Y así, observándoles, hemos aprendido que un gorrión tarda aproximadamente 1 mes en atreverse a su primer vuelo desde que nace como huevo. Los gorriones forman parejas fieles, para el amor y para sus crías. La mamá gorriona incuba sus huevos 2 semanas. Las 2 semanas siguientes, papá gorrión ayudará a mamá gorriona alimentando a sus polluelos. Pasadas estas cuatro semanas, podremos ver a los gurriatos volando detrás de sus padres, pidiéndoles alimento, hasta que aprenden a seguir solos, y forman sus pandillas de gorriones voladores novatos hacia el emparejamiento.

Investigando en la biblioteca, descubrimos que:

  • En algunas culturas consideran al gorrión como un símbolo de su diosa Afrodita del amor, pues tiraban de su carro divino.
  • En algún lugar de China, confundieron a los gorriones y demás pájaros con una plaga a la que aniquilar. Y luego, sin gorriones, lo que tuvieron fueron verdaderas plagas de langostas, ante la falta de pájaros para comérselas.
  • En Londres, un mal día, los gorriones dejaron de verse, y muchos de sus habitantes ni se dieron cuenta.

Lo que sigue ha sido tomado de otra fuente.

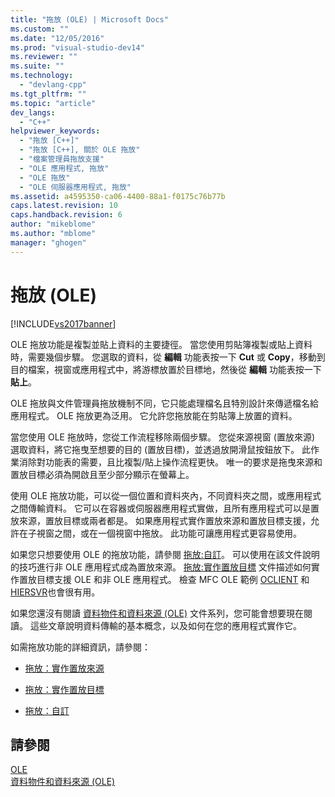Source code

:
 ```yaml
---
title: "拖放 (OLE) | Microsoft Docs"
ms.custom: ""
ms.date: "12/05/2016"
ms.prod: "visual-studio-dev14"
ms.reviewer: ""
ms.suite: ""
ms.technology: 
  - "devlang-cpp"
ms.tgt_pltfrm: ""
ms.topic: "article"
dev_langs: 
  - "C++"
helpviewer_keywords: 
  - "拖放 [C++]"
  - "拖放 [C++], 關於 OLE 拖放"
  - "檔案管理員拖放支援"
  - "OLE 應用程式, 拖放"
  - "OLE 拖放"
  - "OLE 伺服器應用程式, 拖放"
ms.assetid: a4595350-ca06-4400-88a1-f0175c76b77b
caps.latest.revision: 10
caps.handback.revision: 6
author: "mikeblome"
ms.author: "mblome"
manager: "ghogen"
---
```

# 拖放 (OLE)
[!INCLUDE[vs2017banner](../assembler/inline/includes/vs2017banner.md)]

OLE 拖放功能是複製並貼上資料的主要捷徑。  當您使用剪貼簿複製或貼上資料時，需要幾個步驟。  您選取的資料，從 **編輯** 功能表按一下 **Cut** 或 **Copy**，移動到目的檔案，視窗或應用程式中，將游標放置於目標地，然後從 **編輯** 功能表按一下 **貼上**。  
  
 OLE 拖放與文件管理員拖放機制不同，它只能處理檔名且特別設計來傳遞檔名給應用程式。  OLE 拖放更為泛用。  它允許您拖放能在剪貼簿上放置的資料。  
  
 當您使用 OLE 拖放時，您從工作流程移除兩個步驟。  您從來源視窗 \(置放來源\) 選取資料，將它拖曳至想要的目的 \(置放目標\)，並透過放開滑鼠按鈕放下。  此作業消除對功能表的需要，且比複製\/貼上操作流程更快。  唯一的要求是拖曳來源和置放目標必須為開啟且至少部分顯示在螢幕上。  
  
 使用 OLE 拖放功能，可以從一個位置和資料夾內，不同資料夾之間，或應用程式之間傳輸資料。  它可以在容器或伺服器應用程式實做，且所有應用程式可以是置放來源，置放目標或兩者都是。  如果應用程式實作置放來源和置放目標支援，允許在子視窗之間，或在一個視窗中拖放。  此功能可讓應用程式更容易使用。  
  
 如果您只想要使用 OLE 的拖放功能，請參閱 [拖放:自訂](../mfc/drag-and-drop-customizing.md)。  可以使用在該文件說明的技巧進行非 OLE 應用程式成為置放來源。  [拖放:實作置放目標](../mfc/drag-and-drop-implementing-a-drop-target.md) 文件描述如何實作置放目標支援 OLE 和非 OLE 應用程式。  檢查 MFC OLE 範例 [OCLIENT](../top/visual-cpp-samples.md) 和 [HIERSVR](../top/visual-cpp-samples.md)也會很有用。  
  
 如果您還沒有閱讀 [資料物件和資料來源 \(OLE\)](../mfc/data-objects-and-data-sources-ole.md) 文件系列，您可能會想要現在閱讀。  這些文章說明資料傳輸的基本概念，以及如何在您的應用程式實作它。  
  
 如需拖放功能的詳細資訊，請參閱：  
  
-   [拖放：實作置放來源](../mfc/drag-and-drop-implementing-a-drop-source.md)  
  
-   [拖放：實作置放目標](../mfc/drag-and-drop-implementing-a-drop-target.md)  
  
-   [拖放：自訂](../mfc/drag-and-drop-customizing.md)  
  
## 請參閱  
 [OLE](../mfc/ole-in-mfc.md)   
 [資料物件和資料來源 \(OLE\)](../mfc/data-objects-and-data-sources-ole.md)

Nos gustan los gorriones porque no dejan que algunos insectos lleguen a ser plagas: los convierten antes en su manjar. Ellos disfrutan y nosotros, contemplándoles, también. Por eso les regalamos comida cuando podemos. Aunque luego ellos, libres por la naturaleza, juegan con el polen y las semillas, germinando la nueva vida vegetal salvaje. Como aves brujas, comen algunas hierbas regenerantes y curativas que sólo ellos saben encontrar. Se bañan en las charcas ahuecando sus plumas entre las tierras. Los machos buscan pareja hinchando pecho, abriendo sus alas y meneando la cola. Y las hembras eligen al padre de sus futuros gurriatos. Por ese lado salvaje conectan con su naturaleza alada. Y cuando vuelven con nosotros les saludamos, porque parecen entendernos, y se nos vuelven a pasar las horas mirándoles. Nos gusta verlos entre nosotros y las hendiduras de nuestras construcciones, que han hecho suyas por méritos propios.